> _Requirement_: Every line of the listing below is to be duplicated exactly, with the pictures left out.

> _Dataset records_:

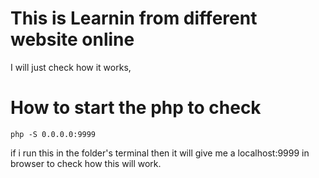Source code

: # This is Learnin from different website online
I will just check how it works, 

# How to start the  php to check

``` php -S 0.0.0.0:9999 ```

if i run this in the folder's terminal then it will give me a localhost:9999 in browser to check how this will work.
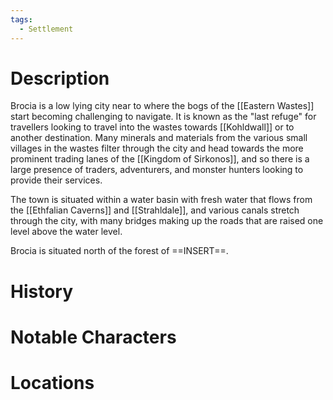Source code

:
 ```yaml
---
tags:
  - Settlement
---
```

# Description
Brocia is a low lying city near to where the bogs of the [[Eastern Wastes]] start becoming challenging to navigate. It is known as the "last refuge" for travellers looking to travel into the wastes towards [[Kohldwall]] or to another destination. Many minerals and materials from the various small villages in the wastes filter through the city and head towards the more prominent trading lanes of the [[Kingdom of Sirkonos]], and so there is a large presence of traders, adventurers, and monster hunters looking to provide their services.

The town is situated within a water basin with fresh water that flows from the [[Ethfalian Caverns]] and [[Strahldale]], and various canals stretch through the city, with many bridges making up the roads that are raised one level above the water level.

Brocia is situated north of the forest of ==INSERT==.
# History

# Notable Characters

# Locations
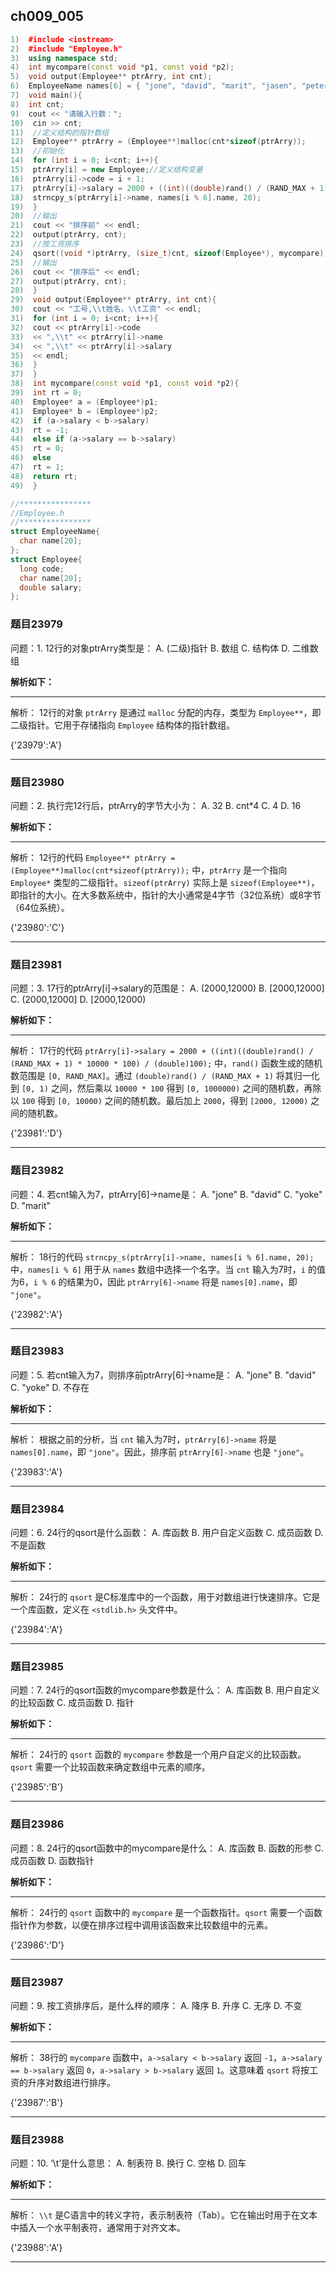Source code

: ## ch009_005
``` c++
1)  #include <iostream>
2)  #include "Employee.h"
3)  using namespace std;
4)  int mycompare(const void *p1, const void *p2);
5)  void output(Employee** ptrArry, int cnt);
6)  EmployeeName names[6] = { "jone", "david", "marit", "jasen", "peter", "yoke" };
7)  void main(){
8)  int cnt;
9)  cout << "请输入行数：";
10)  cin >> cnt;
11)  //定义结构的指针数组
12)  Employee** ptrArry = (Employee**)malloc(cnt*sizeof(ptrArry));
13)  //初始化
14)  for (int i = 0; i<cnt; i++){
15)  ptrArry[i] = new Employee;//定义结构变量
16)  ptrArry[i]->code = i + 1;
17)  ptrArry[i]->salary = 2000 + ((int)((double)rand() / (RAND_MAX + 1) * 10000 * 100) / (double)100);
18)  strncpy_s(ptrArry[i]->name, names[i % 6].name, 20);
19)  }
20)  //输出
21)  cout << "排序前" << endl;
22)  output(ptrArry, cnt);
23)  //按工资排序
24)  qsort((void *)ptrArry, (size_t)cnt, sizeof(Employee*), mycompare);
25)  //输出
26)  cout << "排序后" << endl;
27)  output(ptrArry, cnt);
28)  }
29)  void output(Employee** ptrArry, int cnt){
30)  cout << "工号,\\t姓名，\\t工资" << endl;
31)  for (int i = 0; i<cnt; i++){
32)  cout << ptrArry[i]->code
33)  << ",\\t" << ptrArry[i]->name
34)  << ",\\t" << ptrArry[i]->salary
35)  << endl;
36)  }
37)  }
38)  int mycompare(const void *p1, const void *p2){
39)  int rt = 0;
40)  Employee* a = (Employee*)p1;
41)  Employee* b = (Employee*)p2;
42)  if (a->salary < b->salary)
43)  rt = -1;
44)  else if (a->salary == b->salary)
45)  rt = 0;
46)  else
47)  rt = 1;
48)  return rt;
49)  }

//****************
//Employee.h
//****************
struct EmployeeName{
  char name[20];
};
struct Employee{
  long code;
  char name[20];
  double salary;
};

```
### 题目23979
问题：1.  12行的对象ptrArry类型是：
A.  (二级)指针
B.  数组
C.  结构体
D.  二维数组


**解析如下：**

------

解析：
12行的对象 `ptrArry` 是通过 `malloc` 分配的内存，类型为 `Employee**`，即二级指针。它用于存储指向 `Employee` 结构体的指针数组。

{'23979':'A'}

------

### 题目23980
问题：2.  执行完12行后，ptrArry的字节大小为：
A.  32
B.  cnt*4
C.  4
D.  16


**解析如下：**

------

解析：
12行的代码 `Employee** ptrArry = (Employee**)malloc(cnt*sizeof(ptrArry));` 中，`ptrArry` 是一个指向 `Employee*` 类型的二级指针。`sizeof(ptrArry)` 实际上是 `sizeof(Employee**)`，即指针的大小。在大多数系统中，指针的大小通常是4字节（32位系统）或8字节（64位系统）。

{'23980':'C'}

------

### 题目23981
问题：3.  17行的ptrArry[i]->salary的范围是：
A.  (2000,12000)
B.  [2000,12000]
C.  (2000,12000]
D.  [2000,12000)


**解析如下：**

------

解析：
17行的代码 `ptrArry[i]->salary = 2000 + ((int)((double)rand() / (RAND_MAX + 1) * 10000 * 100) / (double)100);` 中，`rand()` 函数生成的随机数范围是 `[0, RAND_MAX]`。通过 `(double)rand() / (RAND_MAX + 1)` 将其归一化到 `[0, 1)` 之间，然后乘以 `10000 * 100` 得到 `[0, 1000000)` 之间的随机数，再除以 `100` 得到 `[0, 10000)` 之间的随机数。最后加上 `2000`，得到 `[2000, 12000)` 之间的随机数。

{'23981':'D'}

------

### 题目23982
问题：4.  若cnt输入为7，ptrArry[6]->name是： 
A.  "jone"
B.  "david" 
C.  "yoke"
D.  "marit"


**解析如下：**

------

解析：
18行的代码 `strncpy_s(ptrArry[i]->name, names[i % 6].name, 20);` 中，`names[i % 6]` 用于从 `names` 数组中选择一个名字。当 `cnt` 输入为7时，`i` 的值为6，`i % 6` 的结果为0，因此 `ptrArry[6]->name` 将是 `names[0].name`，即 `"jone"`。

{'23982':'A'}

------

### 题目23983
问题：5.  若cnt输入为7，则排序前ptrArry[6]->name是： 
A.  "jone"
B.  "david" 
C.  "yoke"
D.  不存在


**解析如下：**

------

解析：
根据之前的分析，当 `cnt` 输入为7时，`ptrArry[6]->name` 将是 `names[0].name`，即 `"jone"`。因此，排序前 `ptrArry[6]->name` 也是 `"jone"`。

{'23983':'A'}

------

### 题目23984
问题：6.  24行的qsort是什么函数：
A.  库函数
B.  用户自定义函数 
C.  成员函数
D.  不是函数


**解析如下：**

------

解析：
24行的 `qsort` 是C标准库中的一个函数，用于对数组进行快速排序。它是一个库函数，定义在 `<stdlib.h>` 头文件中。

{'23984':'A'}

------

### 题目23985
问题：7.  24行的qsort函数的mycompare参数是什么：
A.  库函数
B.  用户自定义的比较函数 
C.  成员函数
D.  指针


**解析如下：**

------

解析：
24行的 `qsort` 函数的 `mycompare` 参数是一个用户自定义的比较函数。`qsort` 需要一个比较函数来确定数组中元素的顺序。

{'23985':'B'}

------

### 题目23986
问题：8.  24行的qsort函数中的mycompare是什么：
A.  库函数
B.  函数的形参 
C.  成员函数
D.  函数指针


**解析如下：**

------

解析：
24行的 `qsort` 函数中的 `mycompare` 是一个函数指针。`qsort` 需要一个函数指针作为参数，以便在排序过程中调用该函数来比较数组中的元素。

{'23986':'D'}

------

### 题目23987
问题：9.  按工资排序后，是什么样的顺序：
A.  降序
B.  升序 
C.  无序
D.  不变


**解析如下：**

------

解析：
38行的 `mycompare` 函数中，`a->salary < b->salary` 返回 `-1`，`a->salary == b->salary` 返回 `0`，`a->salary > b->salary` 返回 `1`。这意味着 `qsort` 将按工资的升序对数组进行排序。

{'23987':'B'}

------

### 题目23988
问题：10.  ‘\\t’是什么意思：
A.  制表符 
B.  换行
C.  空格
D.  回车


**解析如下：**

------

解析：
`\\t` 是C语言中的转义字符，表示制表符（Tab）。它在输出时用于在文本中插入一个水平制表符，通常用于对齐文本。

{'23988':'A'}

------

> _Answer area_:
Source code

: # This is Learnin from different website online
I will just check how it works, 

# How to start the  php to check

``` php -S 0.0.0.0:9999 ```

if i run this in the folder's terminal then it will give me a localhost:9999 in browser to check how this will work.
Source code

:
 ```yaml
---
tags:
  - Settlement
---
```

# Description
Brocia is a low lying city near to where the bogs of the [[Eastern Wastes]] start becoming challenging to navigate. It is known as the "last refuge" for travellers looking to travel into the wastes towards [[Kohldwall]] or to another destination. Many minerals and materials from the various small villages in the wastes filter through the city and head towards the more prominent trading lanes of the [[Kingdom of Sirkonos]], and so there is a large presence of traders, adventurers, and monster hunters looking to provide their services.

The town is situated within a water basin with fresh water that flows from the [[Ethfalian Caverns]] and [[Strahldale]], and various canals stretch through the city, with many bridges making up the roads that are raised one level above the water level.

Brocia is situated north of the forest of ==INSERT==.
# History

# Notable Characters

# Locations
Source code

: ## ch009_005
``` c++
1)  #include <iostream>
2)  #include "Employee.h"
3)  using namespace std;
4)  int mycompare(const void *p1, const void *p2);
5)  void output(Employee** ptrArry, int cnt);
6)  EmployeeName names[6] = { "jone", "david", "marit", "jasen", "peter", "yoke" };
7)  void main(){
8)  int cnt;
9)  cout << "请输入行数：";
10)  cin >> cnt;
11)  //定义结构的指针数组
12)  Employee** ptrArry = (Employee**)malloc(cnt*sizeof(ptrArry));
13)  //初始化
14)  for (int i = 0; i<cnt; i++){
15)  ptrArry[i] = new Employee;//定义结构变量
16)  ptrArry[i]->code = i + 1;
17)  ptrArry[i]->salary = 2000 + ((int)((double)rand() / (RAND_MAX + 1) * 10000 * 100) / (double)100);
18)  strncpy_s(ptrArry[i]->name, names[i % 6].name, 20);
19)  }
20)  //输出
21)  cout << "排序前" << endl;
22)  output(ptrArry, cnt);
23)  //按工资排序
24)  qsort((void *)ptrArry, (size_t)cnt, sizeof(Employee*), mycompare);
25)  //输出
26)  cout << "排序后" << endl;
27)  output(ptrArry, cnt);
28)  }
29)  void output(Employee** ptrArry, int cnt){
30)  cout << "工号,\\t姓名，\\t工资" << endl;
31)  for (int i = 0; i<cnt; i++){
32)  cout << ptrArry[i]->code
33)  << ",\\t" << ptrArry[i]->name
34)  << ",\\t" << ptrArry[i]->salary
35)  << endl;
36)  }
37)  }
38)  int mycompare(const void *p1, const void *p2){
39)  int rt = 0;
40)  Employee* a = (Employee*)p1;
41)  Employee* b = (Employee*)p2;
42)  if (a->salary < b->salary)
43)  rt = -1;
44)  else if (a->salary == b->salary)
45)  rt = 0;
46)  else
47)  rt = 1;
48)  return rt;
49)  }

//****************
//Employee.h
//****************
struct EmployeeName{
  char name[20];
};
struct Employee{
  long code;
  char name[20];
  double salary;
};

```
### 题目23979
问题：1.  12行的对象ptrArry类型是：
A.  (二级)指针
B.  数组
C.  结构体
D.  二维数组


**解析如下：**

------

解析：
12行的对象 `ptrArry` 是通过 `malloc` 分配的内存，类型为 `Employee**`，即二级指针。它用于存储指向 `Employee` 结构体的指针数组。

{'23979':'A'}

------

### 题目23980
问题：2.  执行完12行后，ptrArry的字节大小为：
A.  32
B.  cnt*4
C.  4
D.  16


**解析如下：**

------

解析：
12行的代码 `Employee** ptrArry = (Employee**)malloc(cnt*sizeof(ptrArry));` 中，`ptrArry` 是一个指向 `Employee*` 类型的二级指针。`sizeof(ptrArry)` 实际上是 `sizeof(Employee**)`，即指针的大小。在大多数系统中，指针的大小通常是4字节（32位系统）或8字节（64位系统）。

{'23980':'C'}

------

### 题目23981
问题：3.  17行的ptrArry[i]->salary的范围是：
A.  (2000,12000)
B.  [2000,12000]
C.  (2000,12000]
D.  [2000,12000)


**解析如下：**

------

解析：
17行的代码 `ptrArry[i]->salary = 2000 + ((int)((double)rand() / (RAND_MAX + 1) * 10000 * 100) / (double)100);` 中，`rand()` 函数生成的随机数范围是 `[0, RAND_MAX]`。通过 `(double)rand() / (RAND_MAX + 1)` 将其归一化到 `[0, 1)` 之间，然后乘以 `10000 * 100` 得到 `[0, 1000000)` 之间的随机数，再除以 `100` 得到 `[0, 10000)` 之间的随机数。最后加上 `2000`，得到 `[2000, 12000)` 之间的随机数。

{'23981':'D'}

------

### 题目23982
问题：4.  若cnt输入为7，ptrArry[6]->name是： 
A.  "jone"
B.  "david" 
C.  "yoke"
D.  "marit"


**解析如下：**

------

解析：
18行的代码 `strncpy_s(ptrArry[i]->name, names[i % 6].name, 20);` 中，`names[i % 6]` 用于从 `names` 数组中选择一个名字。当 `cnt` 输入为7时，`i` 的值为6，`i % 6` 的结果为0，因此 `ptrArry[6]->name` 将是 `names[0].name`，即 `"jone"`。

{'23982':'A'}

------

### 题目23983
问题：5.  若cnt输入为7，则排序前ptrArry[6]->name是： 
A.  "jone"
B.  "david" 
C.  "yoke"
D.  不存在


**解析如下：**

------

解析：
根据之前的分析，当 `cnt` 输入为7时，`ptrArry[6]->name` 将是 `names[0].name`，即 `"jone"`。因此，排序前 `ptrArry[6]->name` 也是 `"jone"`。

{'23983':'A'}

------

### 题目23984
问题：6.  24行的qsort是什么函数：
A.  库函数
B.  用户自定义函数 
C.  成员函数
D.  不是函数


**解析如下：**

------

解析：
24行的 `qsort` 是C标准库中的一个函数，用于对数组进行快速排序。它是一个库函数，定义在 `<stdlib.h>` 头文件中。

{'23984':'A'}

------

### 题目23985
问题：7.  24行的qsort函数的mycompare参数是什么：
A.  库函数
B.  用户自定义的比较函数 
C.  成员函数
D.  指针


**解析如下：**

------

解析：
24行的 `qsort` 函数的 `mycompare` 参数是一个用户自定义的比较函数。`qsort` 需要一个比较函数来确定数组中元素的顺序。

{'23985':'B'}

------

### 题目23986
问题：8.  24行的qsort函数中的mycompare是什么：
A.  库函数
B.  函数的形参 
C.  成员函数
D.  函数指针


**解析如下：**

------

解析：
24行的 `qsort` 函数中的 `mycompare` 是一个函数指针。`qsort` 需要一个函数指针作为参数，以便在排序过程中调用该函数来比较数组中的元素。

{'23986':'D'}

------

### 题目23987
问题：9.  按工资排序后，是什么样的顺序：
A.  降序
B.  升序 
C.  无序
D.  不变


**解析如下：**

------

解析：
38行的 `mycompare` 函数中，`a->salary < b->salary` 返回 `-1`，`a->salary == b->salary` 返回 `0`，`a->salary > b->salary` 返回 `1`。这意味着 `qsort` 将按工资的升序对数组进行排序。

{'23987':'B'}

------

### 题目23988
问题：10.  ‘\\t’是什么意思：
A.  制表符 
B.  换行
C.  空格
D.  回车


**解析如下：**

------

解析：
`\\t` 是C语言中的转义字符，表示制表符（Tab）。它在输出时用于在文本中插入一个水平制表符，通常用于对齐文本。

{'23988':'A'}

------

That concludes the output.